That sentence in 2004


“I think at some point we might want to think about volunteering for the Red Cross”


After the tsunami in 2004 my wife was at the computer ready to make a donation to the International Red Cross to support relief efforts in the area.  I was sitting in a recliner watching television in an adjoining room.

She called out, “How much should we donate to the Red Cross?”
I replied, “The usual amount.”

As an afterthought I added, “I think at some point we might want to think about volunteering for the Red Cross.”

When a guy says something like it should be obvious to anyone what he is saying.  I wanted to continue to sit on my butt but feel better about myself without putting any skin in the game.  What is it so hard for women to understand men?

My wife (always the much better half) came into the room 5 minutes later and told me that she had signed up to volunteer and now it was my turn.

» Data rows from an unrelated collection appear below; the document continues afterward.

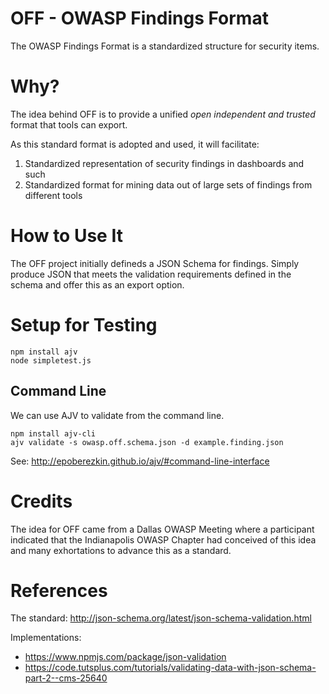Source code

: # OFF - OWASP Findings Format

The OWASP Findings Format is a standardized structure for security items.

# Why?

The idea behind OFF is to provide a unified *open independent and trusted* format that tools can export.

As this standard format is adopted and used, it will facilitate: 
1. Standardized representation of security findings in dashboards and such
2. Standardized format for mining data out of large sets of findings from different tools

# How to Use It

The OFF project initially defineds a JSON Schema for findings.  Simply produce JSON that meets the validation requirements defined in the schema and offer this as an export option.

# Setup for Testing

```
npm install ajv
node simpletest.js
```

## Command Line

We can use AJV to validate from the command line.
```
npm install ajv-cli
ajv validate -s owasp.off.schema.json -d example.finding.json
```
See:  http://epoberezkin.github.io/ajv/#command-line-interface

# Credits

The idea for OFF came from a Dallas OWASP Meeting where a participant indicated that the Indianapolis OWASP
Chapter had conceived of this idea and many exhortations to advance this as a standard.

# References

The standard:  http://json-schema.org/latest/json-schema-validation.html

Implementations: 
* https://www.npmjs.com/package/json-validation
* https://code.tutsplus.com/tutorials/validating-data-with-json-schema-part-2--cms-25640



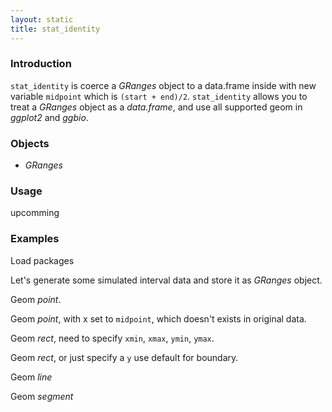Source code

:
 ```yaml
---
layout: static
title: stat_identity
---
```

<!--roptions dev='png', fig.width=8, fig.height=8, fig.path = "stat_identity-" -->
<!--begin.rcode setup, message = FALSE, echo = FALSE, warning = FALSE
    render_jekyll()
    opts_knit$set(upload.fun = function(file) 
       imgur_upload(file, key = "7733c9b660907f0975935cc9ba657413"))
    dir.path <- "~/Codes/gitrepos/ggbio/master/ggbio/inst/examples/stat/"
    fl<- file.path(dir.path, "stat_identity.R")
    read_chunk(fl)
end.rcode-->

### Introduction

`stat_identity` is coerce a *GRanges* object to a data.frame inside with new
variable `midpoint` which is `(start + end)/2`. `stat_identity` allows you to
treat a *GRanges* object as a *data.frame*, and use all supported geom in
*ggplot2* and *ggbio*.


### Objects
  * *GRanges*
  
### Usage
  upcomming

### Examples
Load packages
<!--begin.rcode load, message = FALSE, warning = FALSE
end.rcode-->
 
Let's generate some simulated interval data and store it as *GRanges* object.
<!--begin.rcode simul, message = FALSE, warning = FALSE
end.rcode-->

Geom *point*.
<!--begin.rcode geom_point_start, message = FALSE, warning = FALSE
end.rcode-->

Geom *point*, with x set to `midpoint`, which doesn't exists in original data.
<!--begin.rcode geom_point_midpoint, message = FALSE, warning = FALSE
end.rcode-->

Geom *rect*, need to specify `xmin`, `xmax`, `ymin`, `ymax`.
<!--begin.rcode geom_rect_all, message = FALSE, warning = FALSE
end.rcode-->

Geom *rect*, or just specify a `y` use default for boundary.
<!--begin.rcode geom_rect_y, message = FALSE, warning = FALSE
end.rcode-->

Geom *line*
<!--begin.rcode geom_line, message = FALSE, warning = FALSE
end.rcode-->

Geom *segment*
<!--begin.rcode geom_segment, message = FALSE, warning = FALSE
end.rcode-->



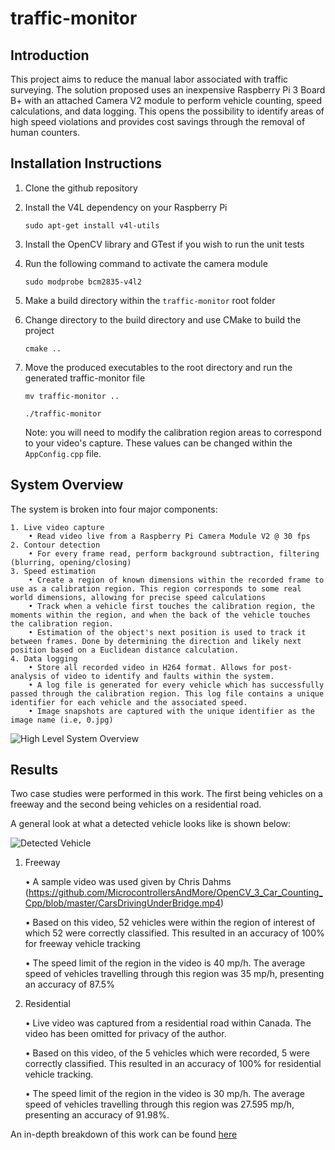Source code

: # traffic-monitor

## Introduction
This project aims to reduce the manual labor associated with traffic surveying. The solution proposed uses an inexpensive Raspberry Pi 3 Board B+ with an attached Camera V2 module to perform vehicle counting, speed calculations, and data logging. This opens the possibility to identify areas of high speed violations and provides cost savings through the removal of human counters.


## Installation Instructions
1. Clone the github repository
2. Install the V4L dependency on your Raspberry Pi 

    ```sudo apt-get install v4l-utils```
3. Install the OpenCV library and GTest if you wish to run the unit tests 
4. Run the following command to activate the camera module

    ```sudo modprobe bcm2835-v4l2```
5. Make a build directory within the `traffic-monitor` root folder
6. Change directory to the build directory and use CMake to build the project

    ```cmake ..```
7. Move the produced executables to the root directory and run the generated traffic-monitor file

    ```mv traffic-monitor ..```

    ```./traffic-monitor```

    Note: you will need to modify the calibration region areas to correspond to your video's capture. These values can be changed within the `AppConfig.cpp` file.


## System Overview

The system is broken into four major components:
    
    1. Live video capture
        • Read video live from a Raspberry Pi Camera Module V2 @ 30 fps 
    2. Contour detection
        • For every frame read, perform background subtraction, filtering (blurring, opening/closing)
    3. Speed estimation
        • Create a region of known dimensions within the recorded frame to use as a calibration region. This region corresponds to some real world dimensions, allowing for precise speed calculations
        • Track when a vehicle first touches the calibration region, the moments within the region, and when the back of the vehicle touches the calibration region.
        • Estimation of the object's next position is used to track it between frames. Done by determining the direction and likely next position based on a Euclidean distance calculation.
    4. Data logging
        • Store all recorded video in H264 format. Allows for post-analysis of video to identify and faults within the system.
        • A log file is generated for every vehicle which has successfully passed through the calibration region. This log file contains a unique identifier for each vehicle and the associated speed.
        • Image snapshots are captured with the unique identifier as the image name (i.e, 0.jpg)

![High Level System Overview](https://github.com/rmcqueen/traffic-monitor/docs/README/high_level.png)


## Results
Two case studies were performed in this work. The first being vehicles on a freeway and the second being vehicles on a residential road.

A general look at what a detected vehicle looks like is shown below:

![Detected Vehicle](https://github.com/rmcqueen/traffic-monitor/docs/README/bounding_box.png)

1. Freeway
    
    • A sample video was used given by Chris Dahms (https://github.com/MicrocontrollersAndMore/OpenCV_3_Car_Counting_Cpp/blob/master/CarsDrivingUnderBridge.mp4)

    • Based on this video, 52 vehicles were within the region of interest of which 52 were correctly classified. This resulted in an accuracy of 100% for freeway vehicle tracking

    • The speed limit of the region in the video is 40 mp/h. The average speed of vehicles travelling through this region was 35 mp/h, presenting an accuracy of 87.5%

2. Residential

    • Live video was captured from a residential road within Canada. The video has been omitted for privacy of the author.

    • Based on this video, of the 5 vehicles which were recorded, 5 were correctly classified. This resulted in an accuracy of 100% for residential vehicle tracking.

    • The speed limit of the region in the video is 30 mp/h. The average speed of vehicles travelling through this region was 27.595 mp/h, presenting an accuracy of 91.98%.


An in-depth breakdown of this work can be found [here](https://github.com/rmcqueen/traffic-monitor/docs/paper.pdf)
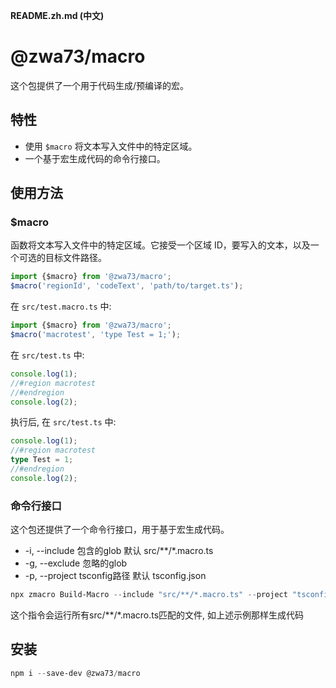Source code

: **README.zh.md (中文)**

# @zwa73/macro

这个包提供了一个用于代码生成/预编译的宏。

## 特性

- 使用 `$macro` 将文本写入文件中的特定区域。
- 一个基于宏生成代码的命令行接口。

## 使用方法

### $macro

函数将文本写入文件中的特定区域。它接受一个区域 ID，要写入的文本，以及一个可选的目标文件路径。

``` typescript
import {$macro} from '@zwa73/macro';
$macro('regionId', 'codeText', 'path/to/target.ts');
```
在 `src/test.macro.ts` 中:  

``` typescript
import {$macro} from '@zwa73/macro';
$macro('macrotest', 'type Test = 1;');
```
在 `src/test.ts` 中:  

``` typescript
console.log(1);
//#region macrotest
//#endregion
console.log(2);
```
执行后, 在 `src/test.ts` 中:  

``` typescript
console.log(1);
//#region macrotest
type Test = 1;
//#endregion
console.log(2);
```

### 命令行接口

这个包还提供了一个命令行接口，用于基于宏生成代码。

- -i, --include <glob> 包含的glob 默认 src/**/*.macro.ts  
- -g, --exclude <glob> 忽略的glob  
- -p, --project <path> tsconfig路径 默认 tsconfig.json  


``` powershell
npx zmacro Build-Macro --include "src/**/*.macro.ts" --project "tsconfig.json"
```

这个指令会运行所有src/**/*.macro.ts匹配的文件, 如上述示例那样生成代码

## 安装

```powershell
npm i --save-dev @zwa73/macro
```

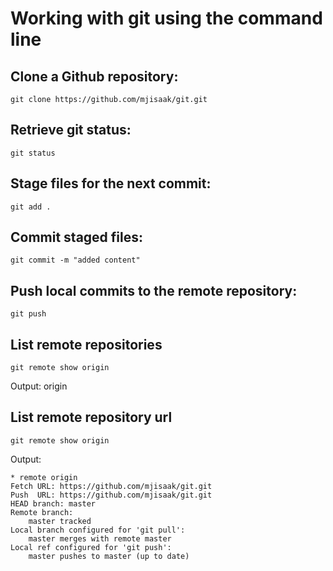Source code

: # Working with git using the command line

## Clone a Github repository:
    git clone https://github.com/mjisaak/git.git


## Retrieve git status:
    git status


## Stage files for the next commit:
    git add .

## Commit staged files:
    git commit -m "added content"

## Push local commits to the remote repository:
    git push

## List remote repositories
    git remote show origin
Output:
    origin

## List remote repository url
    git remote show origin
Output:
```
* remote origin
Fetch URL: https://github.com/mjisaak/git.git
Push  URL: https://github.com/mjisaak/git.git
HEAD branch: master
Remote branch:
    master tracked
Local branch configured for 'git pull':
    master merges with remote master
Local ref configured for 'git push':
    master pushes to master (up to date)
```
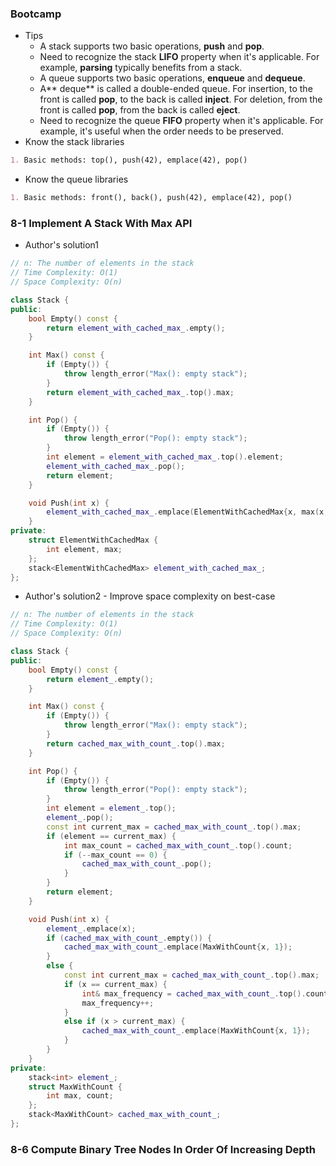 ### Bootcamp

* Tips
  * A stack supports two basic operations, **push** and **pop**.
  * Need to recognize the stack **LIFO** property when it's applicable. For example, **parsing** typically benefits from a stack.
  * A queue supports two basic operations, **enqueue** and **dequeue**.
  * A** deque** is called a double-ended queue. For insertion, to the front is called **pop**, to the back is called **inject**. For deletion, from the front is called **pop**, from the back is called **eject**.
  * Need to recognize the queue **FIFO** property when it's applicable. For example, it's useful when the order needs to be preserved.
* Know the stack libraries

```markdown
1. Basic methods: top(), push(42), emplace(42), pop()
```

* Know the queue libraries

```markdown
1. Basic methods: front(), back(), push(42), emplace(42), pop()
```

### 8-1 Implement A Stack With Max API

* Author's solution1

```cpp
// n: The number of elements in the stack
// Time Complexity: O(1)
// Space Complexity: O(n)

class Stack {
public:
    bool Empty() const {
        return element_with_cached_max_.empty();
    }

    int Max() const {
        if (Empty()) {
            throw length_error("Max(): empty stack");
        }
        return element_with_cached_max_.top().max;
    }

    int Pop() {
        if (Empty()) {
            throw length_error("Pop(): empty stack");
        }
        int element = element_with_cached_max_.top().element;
        element_with_cached_max_.pop();
        return element;
    }

    void Push(int x) {
        element_with_cached_max_.emplace(ElementWithCachedMax{x, max(x, Empty() ? x : element_with_cached_max_.top().max)});
    }
private:
    struct ElementWithCachedMax {
        int element, max;
    };
    stack<ElementWithCachedMax> element_with_cached_max_;
};
```

* Author's solution2 - Improve space complexity on best-case

```cpp
// n: The number of elements in the stack
// Time Complexity: O(1)
// Space Complexity: O(n)

class Stack {
public:
    bool Empty() const {
        return element_.empty();
    }

    int Max() const {
        if (Empty()) {
            throw length_error("Max(): empty stack");
        }
        return cached_max_with_count_.top().max;
    }

    int Pop() {
        if (Empty()) {
            throw length_error("Pop(): empty stack");
        }
        int element = element_.top();
        element_.pop();
        const int current_max = cached_max_with_count_.top().max;
        if (element == current_max) {
            int max_count = cached_max_with_count_.top().count;
            if (--max_count == 0) {
                cached_max_with_count_.pop();
            }
        }
        return element;
    }

    void Push(int x) {
        element_.emplace(x);
        if (cached_max_with_count_.empty()) {
            cached_max_with_count_.emplace(MaxWithCount{x, 1});
        }
        else {
            const int current_max = cached_max_with_count_.top().max;
            if (x == current_max) {
                int& max_frequency = cached_max_with_count_.top().count;
                max_frequency++;
            }
            else if (x > current_max) {
                cached_max_with_count_.emplace(MaxWithCount{x, 1});
            }
        }
    }
private:
    stack<int> element_;
    struct MaxWithCount {
        int max, count;
    };
    stack<MaxWithCount> cached_max_with_count_;
};
```

### 8-6 Compute Binary Tree Nodes In Order Of Increasing Depth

And so began my time as a Red Cross volunteer.  We did local disaster response for St. Charles County.  The local chapter divided the workload into five teams and Theresa and I were assigned to team one.  We were on call one week out of five.  Evenings and weekends we could get called out to bring coffee, juice, cookies for first responders to fire, flood, industrial accident, tornedo, ice storm – we were called out for all of them.  We tried help the people impacted – helping them in the short term with food, clothing, and shelter.

Very quickly I “advanced” to a “co-team lead” when I was the one who carried the pager about half the time our group was on call.  You have not really lived until you get paged at 2 am on a Saturday morning and need to call team members to get up and go out.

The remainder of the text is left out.